JADUL IS THE BEST??? (Denny Teguh Sutandio)

JADUL IS THE BEST???

oleh: Denny Teguh Sutandio



“Janganlah kamu menjadi serupa dengan dunia ini, tetapi berubahlah oleh pembaharuan budimu, sehingga kamu dapat membedakan manakah kehendak Allah: apa yang baik, yang berkenan kepada Allah dan yang sempurna.”
(Rm. 12:2)




Surat Paulus kepada jemaat di Roma ini merupakan surat Paulus yang dapat dikatakan magnum opus dari Paulus tentang pokok-pokok iman Kristen yang paling komprehensif yang mengajarkan: dosa dan keselamatan melalui anugerah Allah di dalam Kristus. Hal ini ditandai dengan 11 pasal dari Roma 1 s/d 11 dipakai untuk menguraikan pokok-pokok penting iman Kristen tersebut. Namun Paulus bukan seorang yang hanya pandai berteori, ia juga berusaha mengaplikasikan apa yang diajarkannya dan prinsip-prinsip aplikasi tersebut diuraikannya di pasal 12 s/d 16. Setelah ditutup dengan segala kemuliaan hanya bagi Allah Trinitas di pasal 11 ayat 36, maka di pasal 12, ia memulai prinsip aplikasinya dengan konsep ibadah sejati, yaitu dengan mempersembahkan tubuh kita sebagai persembahan yang total kepada Allah. Cukupkah sampai di situ? TIDAK! Di ayat 2, Paulus melanjutkannya dengan mengajar bahwa agar kita tidak menjadi serupa dengan dunia ini, tetapi diubah oleh pembaharuan akal budi kita.
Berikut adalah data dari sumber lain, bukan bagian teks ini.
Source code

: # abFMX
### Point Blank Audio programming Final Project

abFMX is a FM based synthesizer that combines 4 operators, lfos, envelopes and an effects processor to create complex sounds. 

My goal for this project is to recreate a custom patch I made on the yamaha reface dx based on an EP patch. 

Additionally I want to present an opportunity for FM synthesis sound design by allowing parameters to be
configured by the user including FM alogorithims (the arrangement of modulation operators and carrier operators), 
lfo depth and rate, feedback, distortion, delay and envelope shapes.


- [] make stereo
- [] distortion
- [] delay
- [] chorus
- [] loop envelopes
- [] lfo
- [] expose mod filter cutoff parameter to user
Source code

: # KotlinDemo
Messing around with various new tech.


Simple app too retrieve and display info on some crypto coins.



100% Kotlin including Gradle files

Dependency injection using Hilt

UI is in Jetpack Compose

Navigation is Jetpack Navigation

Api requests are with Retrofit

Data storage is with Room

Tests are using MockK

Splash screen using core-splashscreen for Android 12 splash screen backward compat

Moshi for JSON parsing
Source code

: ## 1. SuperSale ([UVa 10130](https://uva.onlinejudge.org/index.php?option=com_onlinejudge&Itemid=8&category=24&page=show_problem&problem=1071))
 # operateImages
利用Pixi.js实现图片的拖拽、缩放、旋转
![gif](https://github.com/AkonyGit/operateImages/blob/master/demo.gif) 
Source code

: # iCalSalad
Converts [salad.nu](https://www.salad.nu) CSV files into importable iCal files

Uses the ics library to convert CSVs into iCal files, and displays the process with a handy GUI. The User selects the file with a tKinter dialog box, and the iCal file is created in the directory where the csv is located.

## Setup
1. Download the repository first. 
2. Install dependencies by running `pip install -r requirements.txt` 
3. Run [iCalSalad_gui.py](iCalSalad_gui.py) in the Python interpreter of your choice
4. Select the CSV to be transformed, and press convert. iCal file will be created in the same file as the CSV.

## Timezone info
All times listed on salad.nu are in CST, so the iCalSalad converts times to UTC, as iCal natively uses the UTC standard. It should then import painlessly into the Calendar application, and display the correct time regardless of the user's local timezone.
Jika kita membaca ayat 2 dalam terjemahan Indonesia, maka kita menafsirkannya bahwa kita lah yang aktif untuk tidak serupa dengan dunia dan mengubah akal budi kita, namun jika kita selidiki teks Yunaninya, maka hal itu bertolak belakang, di mana teks Yunaninya menggunakan bentuk pasif. “Janganlah kamu menjadi serupa dengan dunia ini” di dalam teks Yunaninya seharusnya: “Janganlah kamu dijadikan serupa dengan dunia ini”, lalu “berubahlah oleh pembaharuan budimu” seharusnya: “kamu diubah oleh pembaharuan pemikiran” (Hasan Sutanto, Perjanjian Baru Interlinear Yunani-Indonesia, 2006, hlm. 862). Bentuk aktif pada kalimat pertama menandakan bahwa dunialah yang mencoba meracuni kita, sehingga kita jangan mau dibodohi oleh arus filsafat dan gaya hidup dunia. Lalu disusul dengan pernyataan bahwa kita harus diubah oleh pembaharuan akal budi. Pertanyaan selanjutnya, siapa yang mengubah pembaharuan akal budi kita? Tentu saja Allah! Dengan bahasa yang singkat namun jelas, The Bible Exposition Commentary: New Testament menafsirkannya, “The world wants to control your mind, but God wants to transform your mind (see Eph. 4:17-24; Col. 3:1-11).” Penafsiran ini sangat tajam, karena membedakan: dunia ingin MENGONTROL pikiran kita (secara tidak sadar), sedangkan Allah ingin MENGUBAH/MENTRANSFORMASI pikiran kita (secara sadar).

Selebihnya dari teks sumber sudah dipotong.